Since I got back to crafting about two months ago, I haven’t had a single threatening low. You know how they say, when you’ve reached rock bottom the only way to go is up? It’s like I had sunk to the sea bed of shitty feelings about existence, and now I was floating upwards finding new meaning and understanding why I am still here. This is a cycle I have gone through so many times before that now, even in my happy highs, I am cynic about there being a fine line between the end of my lows and the beginning of my highs.
My rock bottom does not always consist of a hard ground of coral, that my feet touches to propel me upwards back towards an earlier elation. Sometimes my rock bottom is an impossible underground well of quicksand, which reminds me I can sink even further.
These are things I hardly think about in my highs. I’m a child on a thrilling roller-coaster ride, eating candy floss and having the time of my life, until the amusement park closes and it is inevitably time to go back to a hellish home. I hardly think about the body of despair that’s my shadow.

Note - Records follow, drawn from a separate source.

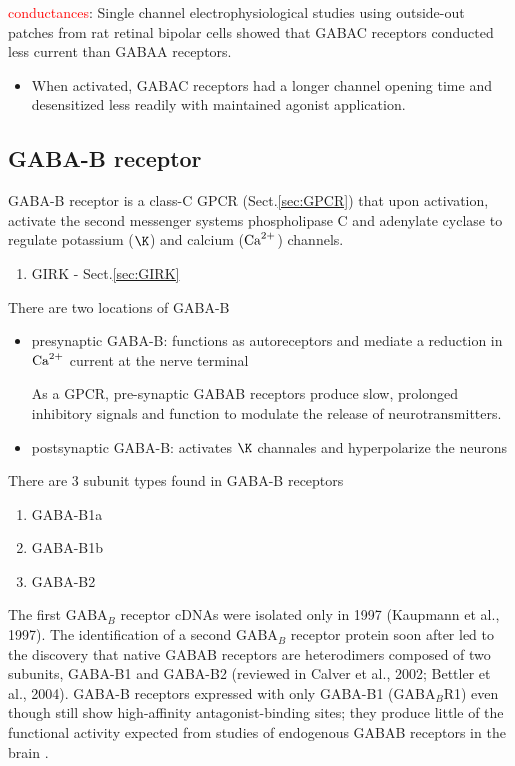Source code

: \textcolor{red}{conductances}: Single channel electrophysiological studies using
outside-out patches from rat retinal bipolar cells showed that GABAC receptors
conducted less current than GABAA receptors. 
\begin{itemize}

  \item  When activated, GABAC receptors had a longer
channel opening time and desensitized less readily with maintained agonist
application.

  
\end{itemize}

\subsection{GABA-B receptor}
\label{sec:GABAB-receptor}


GABA-B receptor is a class-C GPCR (Sect.\ref{sec:GPCR}) that 
upon activation, activate the second messenger systems phospholipase C and
adenylate cyclase to regulate potassium ($\K$) and calcium (${\text{Ca}^{2+}}$) channels.
\begin{enumerate}
  \item GIRK - Sect.\ref{sec:GIRK}
\end{enumerate}

There are two locations of GABA-B
\begin{itemize}
  \item presynaptic GABA-B: functions as autoreceptors and mediate a reduction
  in ${\text{Ca}^{2+}}$ current at the nerve terminal

As a GPCR, pre-synaptic GABAB  receptors produce slow, prolonged inhibitory
signals and function to modulate the release of neurotransmitters. 
  
  \item postsynaptic GABA-B: activates $\K$ channales and hyperpolarize the
  neurons
\end{itemize}


There are 3 subunit types found in GABA-B receptors
\begin{enumerate}
  \item GABA-B1a
  
  \item GABA-B1b
  
  \item GABA-B2
\end{enumerate}

The first GABA$_B$ receptor cDNAs were isolated only in 1997 (Kaupmann et al.,
1997).  The identification of a second GABA$_B$ receptor protein soon after led
to the discovery that native GABAB receptors are heterodimers composed of two
subunits, GABA-B1 and GABA-B2  (reviewed in Calver et al., 2002; Bettler et al.,
2004).   GABA-B receptors expressed with only GABA-B1 (GABA$_B$R1) even though
still show high-affinity antagonist-binding sites; they produce little of the functional
activity expected from studies of endogenous GABAB receptors in the brain
\citep{jones1998}.

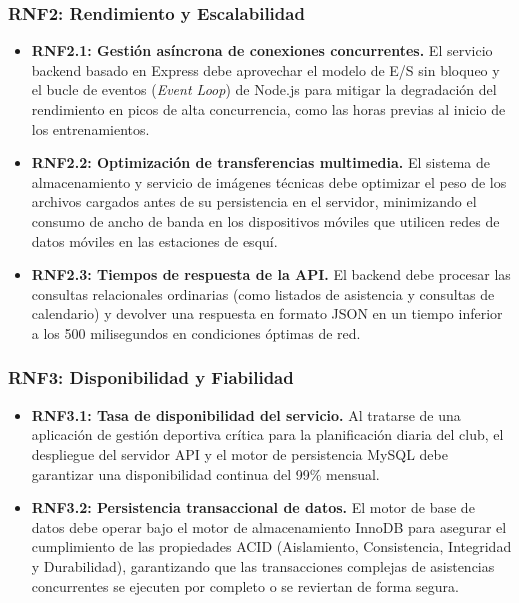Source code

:         \subsubsection*{RNF2: Rendimiento y Escalabilidad}
        \begin{itemize}
            \item \textbf{RNF2.1: Gestión asíncrona de conexiones concurrentes.} El servicio backend basado en Express debe aprovechar el modelo de E/S sin bloqueo y el bucle de eventos (\textit{Event Loop}) de Node.js para mitigar la degradación del rendimiento en picos de alta concurrencia, como las horas previas al inicio de los entrenamientos.
            \item \textbf{RNF2.2: Optimización de transferencias multimedia.} El sistema de almacenamiento y servicio de imágenes técnicas debe optimizar el peso de los archivos cargados antes de su persistencia en el servidor, minimizando el consumo de ancho de banda en los dispositivos móviles que utilicen redes de datos móviles en las estaciones de esquí.
            \item \textbf{RNF2.3: Tiempos de respuesta de la API.} El backend debe procesar las consultas relacionales ordinarias (como listados de asistencia y consultas de calendario) y devolver una respuesta en formato JSON en un tiempo inferior a los 500 milisegundos en condiciones óptimas de red.
        \end{itemize}

        \subsubsection*{RNF3: Disponibilidad y Fiabilidad}
        \begin{itemize}
            \item \textbf{RNF3.1: Tasa de disponibilidad del servicio.} Al tratarse de una aplicación de gestión deportiva crítica para la planificación diaria del club, el despliegue del servidor API y el motor de persistencia MySQL debe garantizar una disponibilidad continua del 99\% mensual.
            \item \textbf{RNF3.2: Persistencia transaccional de datos.} El motor de base de datos debe operar bajo el motor de almacenamiento InnoDB para asegurar el cumplimiento de las propiedades ACID (Aislamiento, Consistencia, Integridad y Durabilidad), garantizando que las transacciones complejas de asistencias concurrentes se ejecuten por completo o se reviertan de forma segura.
        \end{itemize}

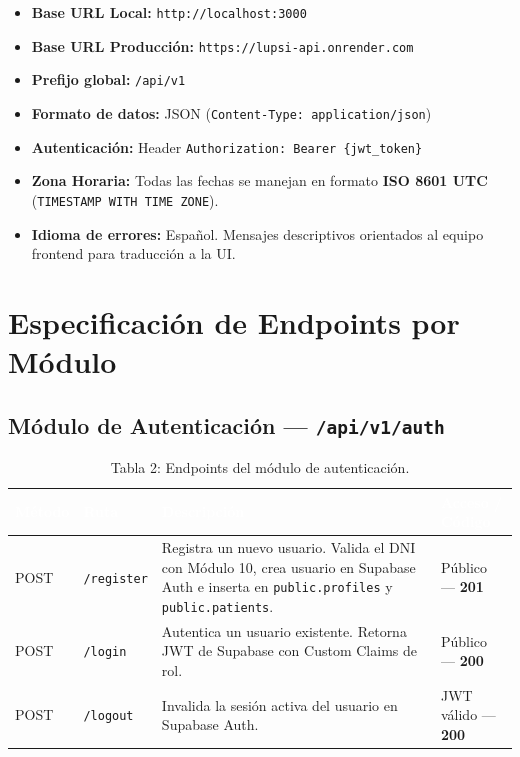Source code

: \documentclass[a4paper,12pt]{article}
\renewcommand{\arraystretch}{1.1}
\begin{document}
\begin{itemize}
\item \textbf{Base URL Local:} \texttt{http://localhost:3000}
\item \textbf{Base URL Producción:} \texttt{https://lupsi-api.onrender.com}
\item \textbf{Prefijo global:} \texttt{/api/v1}
\item \textbf{Formato de datos:} JSON (\texttt{Content-Type: application/json})
\item \textbf{Autenticación:} Header \texttt{Authorization: Bearer \{jwt\_token\}}
\item \textbf{Zona Horaria:} Todas las fechas se manejan en formato \textbf{ISO 8601 UTC} (\texttt{TIMESTAMP WITH TIME ZONE}).
\item \textbf{Idioma de errores:} Español. Mensajes descriptivos orientados al equipo frontend para traducción a la UI.
\end{itemize}

\section{Especificación de Endpoints por Módulo}

\subsection{Módulo de Autenticación — \texttt{/api/v1/auth}}

\begin{table}[H]
\centering
\small
\renewcommand{\arraystretch}{1.6}
\begin{tabular}{|p{1.6cm}|p{2.4cm}|p{5.8cm}|p{3.4cm}|}
\hline
\rowcolor{SKTPrimary}
\textcolor{white}{\textbf{Método}} &
\textcolor{white}{\textbf{Ruta}} &
\textcolor{white}{\textbf{Descripción}} &
\textcolor{white}{\textbf{Acceso / Código}} \\
\hline
\rowcolor{rowPOST}
POST & \texttt{/register} & Registra un nuevo usuario. Valida el DNI con Módulo 10, crea usuario en Supabase Auth e inserta en \texttt{public.profiles} y \texttt{public.patients}. & Público — \textbf{201} \\
\hline
\rowcolor{rowPOST}
POST & \texttt{/login} & Autentica un usuario existente. Retorna JWT de Supabase con Custom Claims de rol. & Público — \textbf{200} \\
\hline
\rowcolor{rowPOST}
POST & \texttt{/logout} & Invalida la sesión activa del usuario en Supabase Auth. & JWT válido — \textbf{200} \\
\hline
\end{tabular}
\caption*{Tabla 2: Endpoints del módulo de autenticación.}
\end{table}
\end{document}
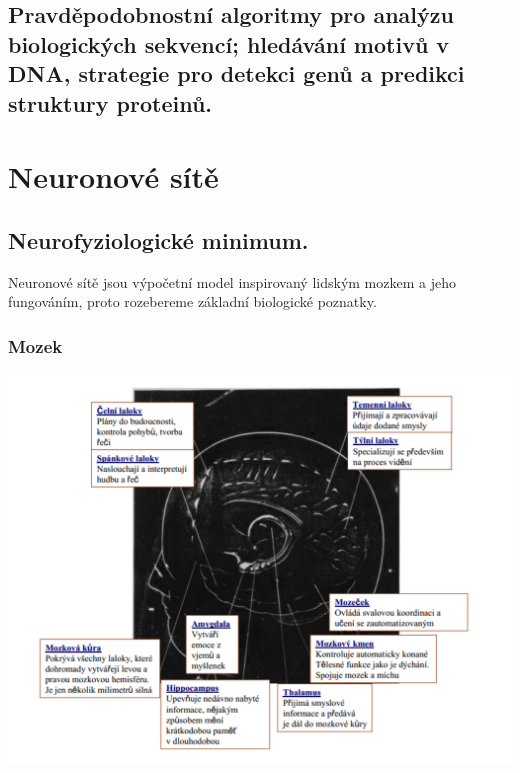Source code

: \documentclass[11pt]{report} %
\begin{document}
\section{Pravděpodobnostní algoritmy pro analýzu biologických sekvencí; hledávání motivů v DNA, strategie pro detekci genů a predikci struktury proteinů.}


\chapter{Neuronové sítě}
\section{Neurofyziologické minimum.}
Neuronové sítě jsou výpočetní model inspirovaný lidským mozkem a jeho fungováním, proto rozebereme základní biologické poznatky.

\subsection{Mozek}

\includegraphics[width=\textwidth]{img/mozek.png}
\end{document}
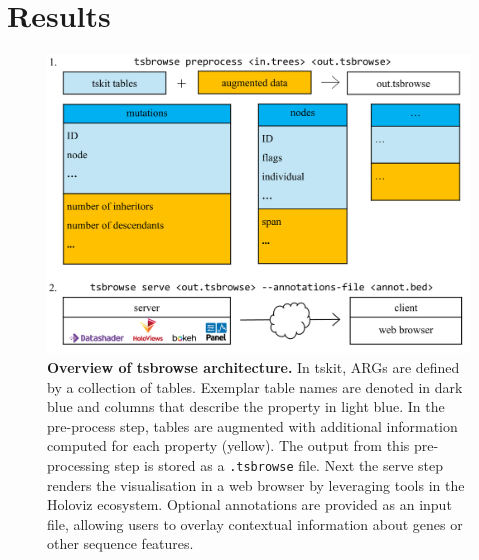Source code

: \documentclass[unnumsec,webpdf,contemporary,large,namedate]{oup-authoring-template}%
\begin{document}




\section{Results} 

\begin{figure} \centering
\includegraphics[width=0.95\linewidth]{figures/MainFig1.png}
\caption{\textbf{Overview of tsbrowse architecture. } In tskit, ARGs are
defined by a collection of tables. Exemplar
table names are denoted in dark blue and columns that describe the property in
light blue. In the pre-process step, tables are augmented with additional
information computed for each property (yellow). The output from this
pre-processing step is stored as a \texttt{.tsbrowse} file. Next the serve step
renders the visualisation in a web browser by leveraging tools in the Holoviz
ecosystem. Optional annotations are provided as an input file, allowing users
to overlay contextual information about genes or other sequence features. }
\label{fig:Figure_1} \end{figure}
\end{document}
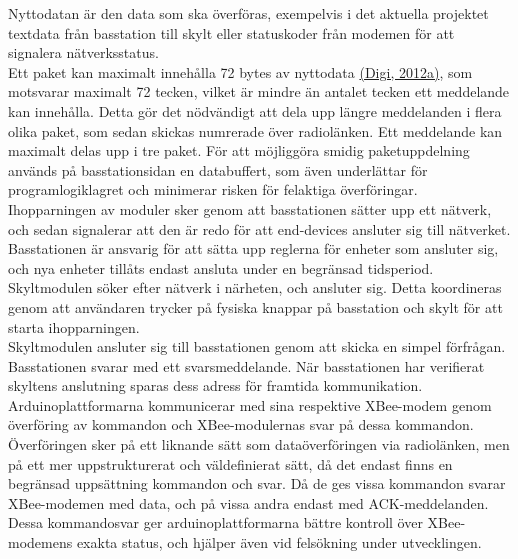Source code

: \documentclass[a4paper,11pt]{article}
\begin{document}
Nyttodatan är den data som ska överföras, exempelvis i det aktuella projektet textdata från basstation till skylt eller statuskoder från modemen för att signalera nätverksstatus. \\

Ett paket kan maximalt innehålla 72 bytes av nyttodata \hyperref[digi]{(Digi, 2012a)}, som motsvarar maximalt 72 tecken, vilket är mindre än antalet tecken ett meddelande kan innehålla. Detta gör det nödvändigt att dela upp längre meddelanden i flera olika paket, som sedan skickas numrerade över radiolänken. Ett meddelande kan maximalt delas upp i tre paket. För att möjliggöra smidig paketuppdelning används på basstationsidan en databuffert, som även underlättar för programlogiklagret och minimerar risken för felaktiga överföringar. \\

Ihopparningen av moduler sker genom att basstationen sätter upp ett nätverk, och sedan signalerar att den är redo för att end-devices ansluter sig till nätverket. Basstationen är ansvarig för att sätta upp reglerna för enheter som ansluter sig, och nya enheter tillåts endast ansluta under en begränsad tidsperiod. Skyltmodulen söker efter nätverk i närheten, och ansluter sig. Detta koordineras genom att användaren trycker på fysiska knappar på basstation och skylt för att starta ihopparningen. \\

Skyltmodulen ansluter sig till basstationen genom att skicka en simpel förfrågan. Basstationen svarar med ett svarsmeddelande. När basstationen har verifierat skyltens anslutning sparas dess adress för framtida kommunikation. \\

Arduinoplattformarna kommunicerar med sina respektive XBee-modem genom överföring av kommandon och XBee-modulernas svar på dessa kommandon. Överföringen sker på ett liknande sätt som dataöverföringen via radiolänken, men på ett mer uppstrukturerat och väldefinierat sätt, då det endast finns en begränsad uppsättning kommandon och svar. Då de ges vissa kommandon svarar XBee-modemen med data, och på vissa andra endast med ACK-meddelanden. Dessa kommandosvar ger arduinoplattformarna bättre kontroll över XBee-modemens exakta status, och hjälper även vid felsökning under utvecklingen. \\
\end{document}
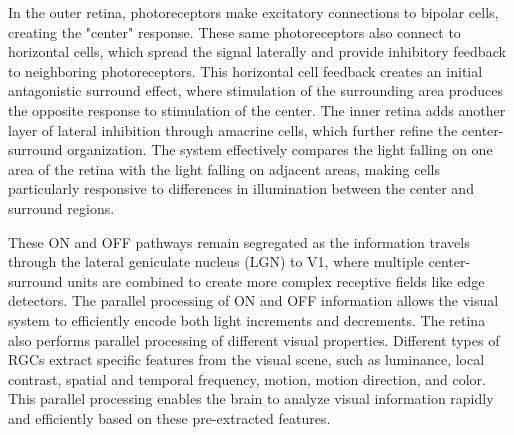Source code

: \begin{figure}[h!]
\begin{tcolorbox}[every float=\centering, drop shadow, title=Center-Surround Receptive Fields ,colback=white,colframe=WMgreen,
  colbacktitle=WMgreen,]
  \label{fig:OnCenterRFs}
 \end{tcolorbox}
\end{figure}
 
 In the outer retina, photoreceptors make excitatory connections to bipolar cells, creating the "center" response. These same photoreceptors also connect to horizontal cells, which spread the signal laterally and provide inhibitory feedback to neighboring photoreceptors. This horizontal cell feedback creates an initial antagonistic surround effect, where stimulation of the surrounding area produces the opposite response to stimulation of the center. The inner retina adds another layer of lateral inhibition through amacrine cells, which further refine the center-surround organization. The system effectively compares the light falling on one area of the retina with the light falling on adjacent areas, making cells particularly responsive to differences in illumination between the center and surround regions.

These ON and OFF pathways remain segregated as the information travels through the lateral geniculate nucleus (LGN) to V1, where multiple center-surround units are combined to create more complex receptive fields like edge detectors. The parallel processing of ON and OFF information allows the visual system to efficiently encode both light increments and decrements. The retina also performs parallel processing of different visual properties. Different types of RGCs extract specific features from the visual scene, such as luminance, local contrast, spatial and temporal frequency, motion, motion direction, and color. This parallel processing enables the brain to analyze visual information rapidly and efficiently based on these pre-extracted features.

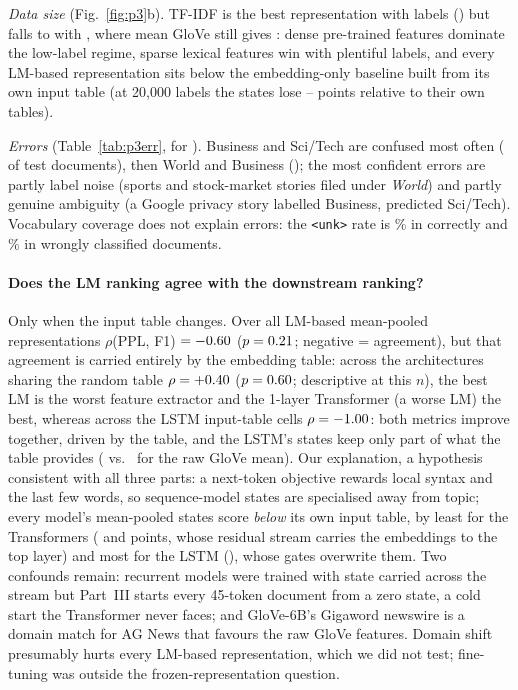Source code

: \documentclass[10pt,a4paper]{article}
\begin{document}
\emph{Data size} (Fig.~\ref{fig:p3}b). TF-IDF is the best representation with \nLabelsFull{} labels (\fOneTfidf) but falls to \fOneSmallTfidf{} with \nLabelsSmall, where mean GloVe still gives \fOneSmallEmbGloveMean: dense pre-trained features dominate the low-label regime, sparse lexical features win with plentiful labels, and every LM-based representation sits below the embedding-only baseline built from its own input table \ownTableSizes{} (at 20,000 labels the states lose \ownLossTransformerOnelRandMean{}--\ownLossLstmRandMean{} points relative to their own tables).

\emph{Errors} (Table~\ref{tab:p3err}, for \confusionRep). Business and Sci/Tech are confused most often (\confBusinessSciTech{} of \nTestDocs{} test documents), then World and Business (\confWorldBusiness); the most confident errors are partly label noise (sports and stock-market stories filed under \emph{World}) and partly genuine ambiguity (a Google privacy story labelled Business, predicted Sci/Tech). Vocabulary coverage does not explain errors: the \texttt{<unk>} rate is \unkRateCorrect\% in correctly and \unkRateWrong\% in wrongly classified documents.

\paragraph{Does the LM ranking agree with the downstream ranking?}
Only when the input table changes. Over all \spearmanN{} LM-based mean-pooled representations $\rho$(PPL, F1) $=\spearmanRho$ ($p=\spearmanP$; negative = agreement), but that agreement is carried entirely by the embedding table: across the \spearmanNArch{} architectures sharing the random table $\rho=\spearmanRhoArch$ ($p=\spearmanPArch$; descriptive at this $n$), the best LM is the worst feature extractor and the 1-layer Transformer (a worse LM) the best, whereas across the \spearmanNCells{} LSTM input-table cells $\rho=\spearmanRhoCells$: both metrics improve together, driven by the table, and the LSTM's states keep only part of what the table provides (\fOneLstmGloveFrozenMean{} vs.\ \fOneEmbGloveMean{} for the raw GloVe mean). Our explanation, a hypothesis consistent with all three parts: a next-token objective rewards local syntax and the last few words, so sequence-model states are specialised away from topic; every model's mean-pooled states score \emph{below} its own input table, by least for the Transformers (\ownLossTransformerOnelRandMean{} and \ownLossTransformerRandMean{} points, whose residual stream carries the embeddings to the top layer) and most for the LSTM (\ownLossLstmRandMean), whose gates overwrite them. Two confounds remain: recurrent models were trained with state carried across the stream but Part~III starts every 45-token document from a zero state, a cold start the Transformer never faces; and GloVe-6B's Gigaword newswire is a domain match for AG News that favours the raw GloVe features. Domain shift presumably hurts every LM-based representation, which we did not test; fine-tuning was outside the frozen-representation question.
\end{document}
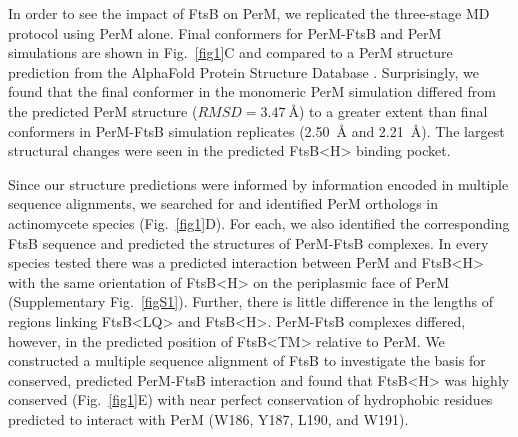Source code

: \documentclass[pdflatex,sn-nature]{sn-jnl}%
\def\textsuperscript#1{<#1>}%
\newcommand\ftsbTM{FtsB\textsuperscript{TM}}
\newcommand\ftsbLQ{FtsB\textsuperscript{LQ}}
\newcommand\ftsbH{FtsB\textsuperscript{H}}
\begin{document}
In order to see the impact of FtsB on PerM, we replicated the three-stage MD protocol using PerM alone.
Final conformers for PerM-FtsB and PerM simulations are shown in Fig.~\ref{fig1}C and compared to a PerM structure prediction from the AlphaFold Protein Structure Database \citep{varadiAlphaFoldProteinStructure2022}.
Surprisingly, we found that the final conformer in the monomeric PerM simulation differed from the predicted PerM structure ($RMSD=\qty{3.47}{\angstrom}$) to a greater extent than final conformers in PerM-FtsB simulation replicates (\qty{2.50}{\angstrom} and \qty{2.21}{\angstrom}).
The largest structural changes were seen in the predicted \ftsbH{} binding pocket.

Since our structure predictions were informed by information encoded in multiple sequence alignments, we searched for and identified PerM orthologs in actinomycete species (Fig.~\ref{fig1}D).
For each, we also identified the corresponding FtsB sequence and predicted the structures of PerM-FtsB complexes.
In every species tested there was a predicted interaction between PerM and \ftsbH{} with the same orientation of \ftsbH{} on the periplasmic face of PerM (Supplementary Fig.~\ref{figS1}).
Further, there is little difference in the lengths of regions linking \ftsbLQ{} and \ftsbH{}.
PerM-FtsB complexes differed, however, in the predicted position of \ftsbTM{} relative to PerM.
We constructed a multiple sequence alignment of FtsB to investigate the basis for conserved, predicted PerM-FtsB interaction and found that \ftsbH{} was highly conserved (Fig.~\ref{fig1}E) with near perfect conservation of hydrophobic residues predicted to interact with PerM (W186, Y187, L190, and W191).
\end{document}
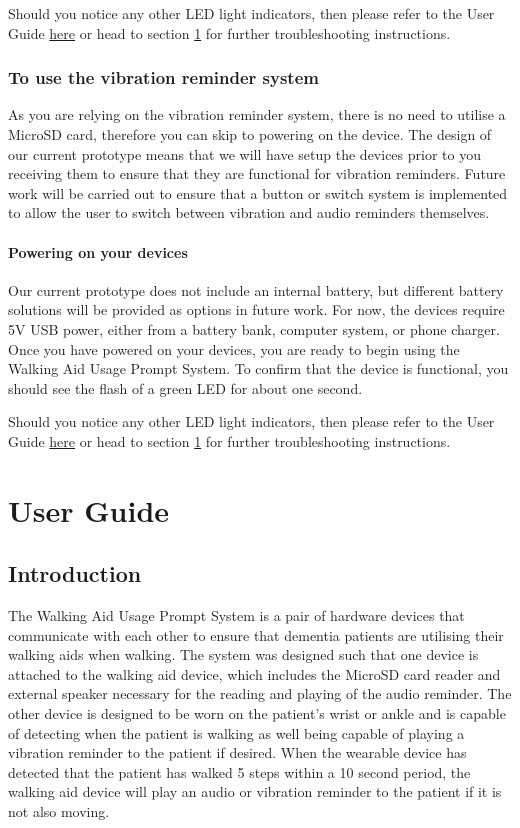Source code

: 				Should you notice any other LED light indicators, then please refer to the User Guide \hyperref[sec:user_guide]{here} or head to section \ref{sec:user_guide} for further troubleshooting instructions.

				\subsubsection{To use the vibration reminder system}

				As you are relying on the vibration reminder system, there is no need to utilise a MicroSD card, therefore you can skip to powering on the device. The design of our current prototype means that we will have setup the devices prior to you receiving them to ensure that they are functional for vibration reminders. Future work will be carried out to ensure that a button or switch system is implemented to allow the user to switch between vibration and audio reminders themselves.

				\paragraph{Powering on your devices}\mbox{}

				Our current prototype does not include an internal battery, but different battery solutions will be provided as options in future work. For now, the devices require 5V USB power, either from a battery bank, computer system, or phone charger. Once you have powered on your devices, you are ready to begin using the Walking Aid Usage Prompt System. To confirm that the device is functional, you should see the flash of a green LED for about one second.

				Should you notice any other LED light indicators, then please refer to the User Guide \hyperref[sec:user_guide]{here} or head to section \ref{sec:user_guide} for further troubleshooting instructions.


	\section{User Guide}
	\label{sec:user_guide}

		\subsection{Introduction}

			The Walking Aid Usage Prompt System is a pair of hardware devices that communicate with each other to ensure that dementia patients are utilising their walking aids when walking. The system was designed such that one device is attached to the walking aid device, which includes the MicroSD card reader and external speaker necessary for the reading and playing of the audio reminder. The other device is designed to be worn on the patient's wrist or ankle and is capable of detecting when the patient is walking as well being capable of playing a vibration reminder to the patient if desired. When the wearable device has detected that the patient has walked 5 steps within a 10 second period, the walking aid device will play an audio or vibration reminder to the patient if it is not also moving.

One night, during this unbelievable time of joy, exciting class work and the fulfilling art activities I have been engaging in, I lay in bed wondering what I would do if I woke up the next morning with an event to show up at, and not the strength to leave the bed.
And my mind told me that my depression will strike when it wills, as it always does, whether I worry about it or not. And it will feel as shitty as it does; and some of my projects may die but for this moment, this day, like the past many had been fulfilling. I was delightfully tired and I knew insomnia will not be my companion. Like my depression, it will happen again, but for this night, like the past thirty or so, I will have a good night’s sleep.